▶ What to work on
Find the line containing "2. Install dependencies\" in the listing below. Repeat it exactly, along with each following line up to and including the one containing "dev-deploy -f --wasmFile".

▶ Input for this task
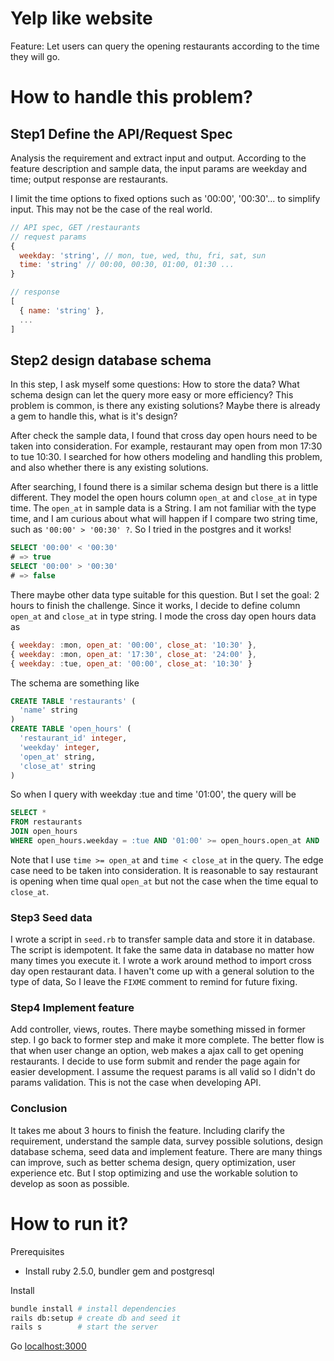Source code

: # Yelp like website

Feature: Let users can query the opening restaurants according to the time they will go.

# How to handle this problem?

## Step1 Define the API/Request Spec

Analysis the requirement and extract input and output. According to the feature description and sample data, the input params are weekday and time; output response are restaurants.

I limit the time options to fixed options such as '00:00', '00:30'... to simplify input. This may not be the case of the real world.

```javascript
// API spec, GET /restaurants
// request params
{
  weekday: 'string', // mon, tue, wed, thu, fri, sat, sun
  time: 'string' // 00:00, 00:30, 01:00, 01:30 ...
}

// response
[
  { name: 'string' },
  ...
]
```

## Step2 design database schema

In this step, I ask myself some questions: How to store the data? What schema design can let the query more easy or more efficiency? This problem is common, is there any existing solutions? Maybe there is already a gem to handle this, what is it's design?

After check the sample data, I found that cross day open hours need to be taken into consideration. For example, restaurant may open from mon 17:30 to tue 10:30. I searched for how others modeling and handling this problem, and also whether there is any existing solutions.

After searching, I found there is a similar schema design but there is a little different. They model the open hours column `open_at` and `close_at` in type time. The `open_at` in sample data is a String. I am not familiar with the type time, and I am curious about what will happen if I compare two string time, such as `'00:00' > '00:30' ?`. So I tried in the postgres and it works!

```SQL
SELECT '00:00' < '00:30'
# => true
SELECT '00:00' > '00:30'
# => false
```

There maybe other data type suitable for this question. But I set the goal: 2 hours to finish the challenge. Since it works, I decide to define column `open_at` and `close_at` in type string. I mode the cross day open hours data as

```javascript
{ weekday: :mon, open_at: '00:00', close_at: '10:30' },
{ weekday: :mon, open_at: '17:30', close_at: '24:00' },
{ weekday: :tue, open_at: '00:00', close_at: '10:30' }
```

The schema are something like
```SQL
CREATE TABLE 'restaurants' (
  'name' string
)
CREATE TABLE 'open_hours' (
  'restaurant_id' integer,
  'weekday' integer,
  'open_at' string,
  'close_at' string
)
```

So when I query with weekday :tue and time '01:00', the query will be
 ```sql
 SELECT *
 FROM restaurants
 JOIN open_hours
 WHERE open_hours.weekday = :tue AND '01:00' >= open_hours.open_at AND '01:00' < open_hours.close_at
 ```

Note that I use `time >= open_at` and `time < close_at` in the query. The edge case need to be taken into consideration. It is reasonable to say restaurant is opening when time qual `open_at` but not the case when the time equal to `close_at`.

### Step3 Seed data

I wrote a script in `seed.rb` to transfer sample data and store it in database. The script is idempotent. It fake the same data in database no matter how many times you execute it. I wrote a work around method to import cross day open restaurant data. I haven't come up with a general solution to the type of data, So I leave the `FIXME` comment to remind for future fixing.

### Step4 Implement feature

Add controller, views, routes. There maybe something missed in former step. I go back to former step and make it more complete. The better flow is that when user change an option, web makes a ajax call to get opening restaurants. I decide to use form submit and render the page again for easier development. I assume the request params is all valid so I didn't do params validation. This is not the case when developing API.

### Conclusion

It takes me about 3 hours to finish the feature. Including clarify the requirement, understand the sample data, survey possible solutions, design database schema, seed data and implement feature. There are many things can improve, such as better schema design, query optimization, user experience etc. But I stop optimizing and use the workable solution to develop as soon as possible.

# How to run it?

Prerequisites

* Install ruby 2.5.0, bundler gem and postgresql

Install

```sh
bundle install # install dependencies
rails db:setup # create db and seed it
rails s        # start the server
```

Go [localhost:3000](http://localhost:3000)
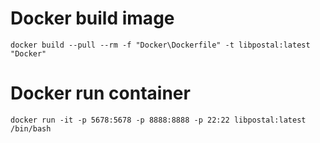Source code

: # Docker build image
```
docker build --pull --rm -f "Docker\Dockerfile" -t libpostal:latest "Docker"
```

# Docker run container
```
docker run -it -p 5678:5678 -p 8888:8888 -p 22:22 libpostal:latest /bin/bash
```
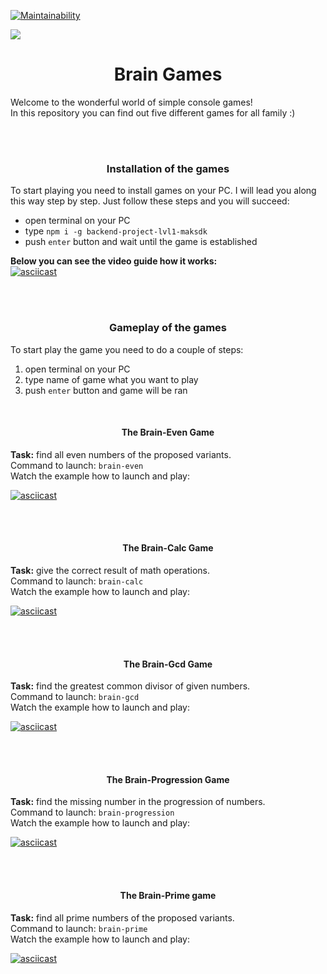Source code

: [![Maintainability](https://api.codeclimate.com/v1/badges/e70137d9be1cf99ef08a/maintainability)](https://codeclimate.com/github/maksdk/backend-project-lvl1/maintainability)

![](https://github.com/maksdk/backend-project-lvl1/workflows/brain-games/badge.svg)  

<h1 align="center">Brain Games</h1>  
<p>Welcome to the wonderful world of simple console games! <br> In this repository you can find out five different games for all family :)</p>   

<br>
<br>

<h3 align="center">Installation of the games</h3>  

To start playing you need to install games on your PC. I will lead you along this way step by step. 
Just follow these steps and you will succeed:  
* open terminal on your PC
* type  ```npm i -g backend-project-lvl1-maksdk```  
* push ```enter``` button and wait until the game is established    

**Below you can see the video guide how it works:**  
[![asciicast](https://asciinema.org/a/J1FTrJzHLS79E6x4zVuiogdV5.svg)](https://asciinema.org/a/J1FTrJzHLS79E6x4zVuiogdV5) 

<br>
<br>

<h3 align="center">Gameplay of the games</h3>  
 
To start play the game you need to do a couple of steps: 
1. open terminal on your PC
2. type name of game what you want to play
3. push ```enter``` button and game will be ran

<br>

<h4 align="center">The Brain-Even Game</h4>  

**Task:** find all even numbers of the proposed variants.  
Command to launch: ```brain-even```  
Watch the example how to launch and play: 

[![asciicast](https://asciinema.org/a/Bn2eQ4mRadOfEur8RJhdxDpzB.svg)](https://asciinema.org/a/Bn2eQ4mRadOfEur8RJhdxDpzB)  

<br>
<br>

<h4 align="center">The Brain-Calc Game</h4>  

**Task:** give the correct result of math operations.  
Command to launch: ```brain-calc```  
Watch the example how to launch and play: 

[![asciicast](https://asciinema.org/a/z3BycEKavYDituCUlh8sW8VES.svg)](https://asciinema.org/a/z3BycEKavYDituCUlh8sW8VES)  

<br>
<br>

<h4 align="center">The Brain-Gcd Game</h4>  

**Task:** find the greatest common divisor of given numbers.  
Command to launch: ```brain-gcd```  
Watch the example how to launch and play: 

[![asciicast](https://asciinema.org/a/8SyonS4wPFnLhRRImUm4qZiv4.svg)](https://asciinema.org/a/8SyonS4wPFnLhRRImUm4qZiv4)  

<br>
<br>

<h4 align="center">The Brain-Progression Game</h4>  

**Task:** find the missing number in the progression of numbers.  
Command to launch: ```brain-progression```  
Watch the example how to launch and play: 

[![asciicast](https://asciinema.org/a/xmVZRHxwccLQi3W42Wj1J2Ic2.svg)](https://asciinema.org/a/xmVZRHxwccLQi3W42Wj1J2Ic2)  

<br>
<br>

<h4 align="center">The Brain-Prime game</h4>  

**Task:** find all prime numbers of the proposed variants.  
Command to launch: ```brain-prime```  
Watch the example how to launch and play: 

[![asciicast](https://asciinema.org/a/3XxEQcN7Iqz0bdP0AkUnHJoh4.svg)](https://asciinema.org/a/3XxEQcN7Iqz0bdP0AkUnHJoh4)

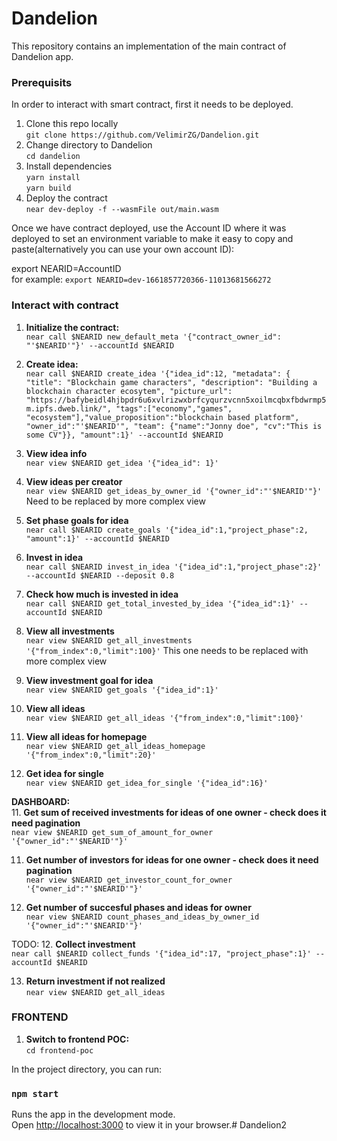 Dandelion
==================

This repository contains an implementation of the main contract of Dandelion app. 

### Prerequisits
In order to interact with smart contract, first it needs to be deployed. 

1. Clone this repo locally\
       ```git clone https://github.com/VelimirZG/Dandelion.git```
2. Change directory to Dandelion\
       ```cd dandelion```
2. Install dependencies\
       ```yarn install```\
       ```yarn build```
3. Deploy the contract\
   ```near dev-deploy -f --wasmFile out/main.wasm```

Once we have contract deployed, use the Account ID where it was deployed to set an environment variable to make it easy to copy and paste(alternatively you can use your own account ID):

export NEARID=AccountID\
   for example: ```export NEARID=dev-1661857720366-11013681566272```

### Interact with contract

1. **Initialize the contract:**\
   ```near call $NEARID new_default_meta '{"contract_owner_id": "'$NEARID'"}' --accountId $NEARID```
   
2. **Create idea:**\
```near call $NEARID create_idea '{"idea_id":12, "metadata": { "title": "Blockchain game characters", "description": "Building a blockchain character ecosytem", "picture_url": "https://bafybeidl4hjbpdr6u6xvlrizwxbrfcyqurzvcnn5xoilmcqbxfbdwrmp5m.ipfs.dweb.link/", "tags":["economy","games", "ecosystem"],"value_proposition":"blockchain based platform", "owner_id":"'$NEARID'", "team": {"name":"Jonny doe", "cv":"This is some CV"}}, "amount":1}' --accountId $NEARID```

3. **View idea info**\
```near view $NEARID get_idea '{"idea_id": 1}'```

4. **View ideas per creator**\
```near view $NEARID get_ideas_by_owner_id '{"owner_id":"'$NEARID'"}'```
Need to be replaced by more complex view

5. **Set phase goals for idea**\
```near call $NEARID create_goals '{"idea_id":1,"project_phase":2, "amount":1}' --accountId $NEARID```

6. **Invest in idea**\
```near call $NEARID invest_in_idea '{"idea_id":1,"project_phase":2}' --accountId $NEARID --deposit 0.8```

7. **Check how much is invested in idea**\
```near call $NEARID get_total_invested_by_idea '{"idea_id":1}' --accountId $NEARID```

8. **View all investments**\
```near view $NEARID get_all_investments '{"from_index":0,"limit":100}'```
This one needs to be replaced with more complex view


10. **View investment goal for idea**\
```near view $NEARID get_goals '{"idea_id":1}'```

11. **View all ideas**\
```near view $NEARID get_all_ideas '{"from_index":0,"limit":100}'```

11. **View all ideas for homepage**\
```near view $NEARID get_all_ideas_homepage '{"from_index":0,"limit":20}'```

11. **Get idea for single**\
```near view $NEARID get_idea_for_single '{"idea_id":16}'```

**DASHBOARD:**\
11. **Get sum of received investments for ideas of one owner - check does it need pagination**\
```near view $NEARID get_sum_of_amount_for_owner '{"owner_id":"'$NEARID'"}'``` 

11. **Get number of investors for ideas for one owner - check does it need pagination**\
```near view $NEARID get_investor_count_for_owner '{"owner_id":"'$NEARID'"}'``` 

11. **Get number of succesful phases and ideas for owner**\
```near view $NEARID count_phases_and_ideas_by_owner_id '{"owner_id":"'$NEARID'"}'``` 

TODO:
12. **Collect investment**\
```near call $NEARID collect_funds '{"idea_id":17, "project_phase":1}' --accountId $NEARID```

13. **Return investment if not realized**\
```near view $NEARID get_all_ideas```



### FRONTEND


1. **Switch to frontend POC:**\
   ```cd frontend-poc```

In the project directory, you can run:

### `npm start`

Runs the app in the development mode.\
Open [http://localhost:3000](http://localhost:3000) to view it in your browser.# Dandelion2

▶ Completed task
2. Install dependencies\
       ```yarn install```\
       ```yarn build```
3. Deploy the contract\
   ```near dev-deploy -f --wasmFile out/main.wasm```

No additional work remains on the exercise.